Carin’s gedachtenreeks: Maak de voedselbank onderdeel van armoedebeleid

Vorige week dinsdag was de gemeenteraad op bezoek bij de Voedselbank Katwijk. Er is een avond lang gepraat over de onvermoeibare inzet van haar vrijwilligers, die onze inwoners dagelijks proberen te helpen bij het maken van ingrijpende keuzes in de portemonnee. Ook is er gesproken over de toekomst van de voedselbank. Het werkbezoek viel me emotioneel zwaar, mede door ervaringen uit het verleden.

Iedereen gaat op dit moment door een behoorlijk zware tijd: de producten in de supermarkt dreigen onbetaalbaar te worden. Ook gaat dit vaak gepaard met bestaande vormen van armoede: menstruatie-, energie- en bewegingsarmoede (hoge kosten voor te kunnen sporten bij verenigingen). Daar komt ook nog eens bij dat er zeker 500 huishoudens in Katwijk naar de voedselbank moeten gaan, omdat ze letterlijk en figuurlijk met de handen in het haar zitten door eerder gezegde trends.

De verhalen die ik heb aangehoord zijn bovendien niet nieuw. Als meisje van 8 jaar oud heb ik moeten toezien hoe de financiële crisis negatieve gevolgen had binnen mijn familie. Het begon bij het ontslag van één van mijn ouders vanwege een reorganisatie binnen het bedrijf, wat direct ook leidde tot angst voor de blauwe brieven van de Belastingdienst. De koektrommel werd dan ook niet meer wekelijks bijgevuld en er moest flink bezuinigd worden om de rekeningen (bijv. boodschappen) te betalen. Door deze ervaringen kan ik mij goed voorstellen hoe mensen op dit moment in Katwijk geconfronteerd worden met een kleine portemonnee, waardoor ze naar de voedselbank moeten gaan.

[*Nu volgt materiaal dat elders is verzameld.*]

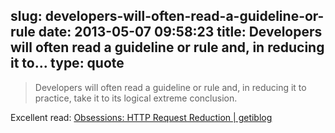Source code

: slug: developers-will-often-read-a-guideline-or-rule
date: 2013-05-07 09:58:23
title: Developers will often read a guideline or rule and, in reducing it to...
type: quote
---

> Developers will often read a guideline or rule and, in reducing it to practice, take it to its logical extreme conclusion.

Excellent read: [Obsessions: HTTP Request Reduction | getiblog](http://blog.getify.com/obsessions-http-request-reduction/)
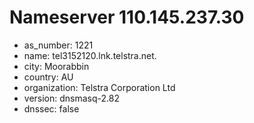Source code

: # Nameserver 110.145.237.30

* as_number: 1221
* name: tel3152120.lnk.telstra.net.
* city: Moorabbin
* country: AU
* organization: Telstra Corporation Ltd
* version: dnsmasq-2.82
* dnssec: false
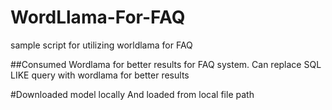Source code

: # WordLlama-For-FAQ
sample script for utilizing worldlama for FAQ

##Consumed Wordlama for better results for FAQ system.
Can replace SQL LIKE query with wordlama for better results

#Downloaded model locally 
And loaded from local file path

Met het benoemen van deze knelpunten zal het armoededossier voor mij een zwaarbeladen onderwerp blijven. Als je eenmaal in deze vicieuze cirkel van armoede valt, dan is het ontzettend lastig om daaruit te stappen. Juist daarom is het belangrijk om de waarde van de voedselbank te benadrukken. En als spin in het web kunnen zij zorgen voor rust in tijden van storm, met dank aan haar vrijwilligers.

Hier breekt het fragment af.